* _DATA FOR REVIEW_:
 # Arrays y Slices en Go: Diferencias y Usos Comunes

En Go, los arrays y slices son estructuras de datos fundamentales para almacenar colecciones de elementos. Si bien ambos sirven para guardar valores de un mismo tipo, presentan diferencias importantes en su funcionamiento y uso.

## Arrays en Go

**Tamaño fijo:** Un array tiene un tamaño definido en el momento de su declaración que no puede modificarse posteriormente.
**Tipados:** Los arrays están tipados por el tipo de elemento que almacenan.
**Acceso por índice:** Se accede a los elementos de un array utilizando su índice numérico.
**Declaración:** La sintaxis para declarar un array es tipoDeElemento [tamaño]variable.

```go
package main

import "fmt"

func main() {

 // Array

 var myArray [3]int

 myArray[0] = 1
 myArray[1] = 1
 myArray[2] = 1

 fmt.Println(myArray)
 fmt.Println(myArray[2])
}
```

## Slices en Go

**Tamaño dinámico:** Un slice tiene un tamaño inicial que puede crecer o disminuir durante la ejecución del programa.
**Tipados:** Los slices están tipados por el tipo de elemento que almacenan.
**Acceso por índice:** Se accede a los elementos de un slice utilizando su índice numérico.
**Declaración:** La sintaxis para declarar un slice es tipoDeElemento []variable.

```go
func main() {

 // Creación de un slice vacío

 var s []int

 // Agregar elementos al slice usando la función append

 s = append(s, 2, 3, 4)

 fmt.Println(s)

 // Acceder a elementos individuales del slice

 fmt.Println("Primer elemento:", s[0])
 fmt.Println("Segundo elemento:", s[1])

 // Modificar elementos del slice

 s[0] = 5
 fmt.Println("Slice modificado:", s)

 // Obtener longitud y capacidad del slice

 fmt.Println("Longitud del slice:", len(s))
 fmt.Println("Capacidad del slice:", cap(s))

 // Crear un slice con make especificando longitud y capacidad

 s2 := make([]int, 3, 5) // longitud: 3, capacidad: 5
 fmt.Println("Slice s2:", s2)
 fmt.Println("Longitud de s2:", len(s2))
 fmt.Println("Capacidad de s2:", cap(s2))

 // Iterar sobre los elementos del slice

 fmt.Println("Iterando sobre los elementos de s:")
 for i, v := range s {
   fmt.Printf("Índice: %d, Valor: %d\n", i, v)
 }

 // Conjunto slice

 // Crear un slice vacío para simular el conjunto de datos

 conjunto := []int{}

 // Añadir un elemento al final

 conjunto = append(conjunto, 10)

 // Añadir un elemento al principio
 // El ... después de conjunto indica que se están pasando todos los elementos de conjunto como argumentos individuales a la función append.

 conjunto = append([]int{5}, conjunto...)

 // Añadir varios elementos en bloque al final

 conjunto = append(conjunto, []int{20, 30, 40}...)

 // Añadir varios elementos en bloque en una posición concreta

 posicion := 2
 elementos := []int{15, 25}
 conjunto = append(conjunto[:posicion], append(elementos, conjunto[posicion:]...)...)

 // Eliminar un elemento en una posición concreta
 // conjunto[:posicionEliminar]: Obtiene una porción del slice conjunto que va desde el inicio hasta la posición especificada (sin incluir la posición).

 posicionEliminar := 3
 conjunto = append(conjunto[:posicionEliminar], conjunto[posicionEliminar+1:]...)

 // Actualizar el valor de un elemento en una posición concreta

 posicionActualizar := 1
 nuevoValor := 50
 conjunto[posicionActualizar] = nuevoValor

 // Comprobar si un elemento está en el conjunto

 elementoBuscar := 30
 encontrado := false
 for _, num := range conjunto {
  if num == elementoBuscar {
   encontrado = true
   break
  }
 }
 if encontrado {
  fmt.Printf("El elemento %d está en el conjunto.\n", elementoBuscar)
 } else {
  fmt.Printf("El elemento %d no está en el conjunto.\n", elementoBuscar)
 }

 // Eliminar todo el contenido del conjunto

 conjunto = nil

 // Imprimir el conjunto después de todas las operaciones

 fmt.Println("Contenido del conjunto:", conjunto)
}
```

* _TASK REQUIREMENTS_: Until the last line is reached, keep transcribing the data exactly.

* _ANSWER AREA_:
 # Arrays y Slices en Go: Diferencias y Usos Comunes

En Go, los arrays y slices son estructuras de datos fundamentales para almacenar colecciones de elementos. Si bien ambos sirven para guardar valores de un mismo tipo, presentan diferencias importantes en su funcionamiento y uso.

## Arrays en Go

**Tamaño fijo:** Un array tiene un tamaño definido en el momento de su declaración que no puede modificarse posteriormente.
**Tipados:** Los arrays están tipados por el tipo de elemento que almacenan.
**Acceso por índice:** Se accede a los elementos de un array utilizando su índice numérico.
**Declaración:** La sintaxis para declarar un array es tipoDeElemento [tamaño]variable.

```go
package main

import "fmt"

func main() {

 // Array

 var myArray [3]int

 myArray[0] = 1
 myArray[1] = 1
 myArray[2] = 1

 fmt.Println(myArray)
 fmt.Println(myArray[2])
}
```

## Slices en Go

**Tamaño dinámico:** Un slice tiene un tamaño inicial que puede crecer o disminuir durante la ejecución del programa.
**Tipados:** Los slices están tipados por el tipo de elemento que almacenan.
**Acceso por índice:** Se accede a los elementos de un slice utilizando su índice numérico.
**Declaración:** La sintaxis para declarar un slice es tipoDeElemento []variable.

```go
func main() {

 // Creación de un slice vacío

 var s []int

 // Agregar elementos al slice usando la función append

 s = append(s, 2, 3, 4)

 fmt.Println(s)

 // Acceder a elementos individuales del slice

 fmt.Println("Primer elemento:", s[0])
 fmt.Println("Segundo elemento:", s[1])

 // Modificar elementos del slice

 s[0] = 5
 fmt.Println("Slice modificado:", s)

 // Obtener longitud y capacidad del slice

 fmt.Println("Longitud del slice:", len(s))
 fmt.Println("Capacidad del slice:", cap(s))

 // Crear un slice con make especificando longitud y capacidad

 s2 := make([]int, 3, 5) // longitud: 3, capacidad: 5
 fmt.Println("Slice s2:", s2)
 fmt.Println("Longitud de s2:", len(s2))
 fmt.Println("Capacidad de s2:", cap(s2))

 // Iterar sobre los elementos del slice

 fmt.Println("Iterando sobre los elementos de s:")
 for i, v := range s {
   fmt.Printf("Índice: %d, Valor: %d\n", i, v)
 }

 // Conjunto slice

 // Crear un slice vacío para simular el conjunto de datos

 conjunto := []int{}

 // Añadir un elemento al final

 conjunto = append(conjunto, 10)

 // Añadir un elemento al principio
 // El ... después de conjunto indica que se están pasando todos los elementos de conjunto como argumentos individuales a la función append.

 conjunto = append([]int{5}, conjunto...)

 // Añadir varios elementos en bloque al final

 conjunto = append(conjunto, []int{20, 30, 40}...)

 // Añadir varios elementos en bloque en una posición concreta

 posicion := 2
 elementos := []int{15, 25}
 conjunto = append(conjunto[:posicion], append(elementos, conjunto[posicion:]...)...)

 // Eliminar un elemento en una posición concreta
 // conjunto[:posicionEliminar]: Obtiene una porción del slice conjunto que va desde el inicio hasta la posición especificada (sin incluir la posición).

 posicionEliminar := 3
 conjunto = append(conjunto[:posicionEliminar], conjunto[posicionEliminar+1:]...)

 // Actualizar el valor de un elemento en una posición concreta

 posicionActualizar := 1
 nuevoValor := 50
 conjunto[posicionActualizar] = nuevoValor

 // Comprobar si un elemento está en el conjunto

 elementoBuscar := 30
 encontrado := false
 for _, num := range conjunto {
  if num == elementoBuscar {
   encontrado = true
   break
  }
 }
 if encontrado {
  fmt.Printf("El elemento %d está en el conjunto.\n", elementoBuscar)
 } else {
  fmt.Printf("El elemento %d no está en el conjunto.\n", elementoBuscar)
 }

 // Eliminar todo el contenido del conjunto

 conjunto = nil

 // Imprimir el conjunto después de todas las operaciones

 fmt.Println("Contenido del conjunto:", conjunto)
}
```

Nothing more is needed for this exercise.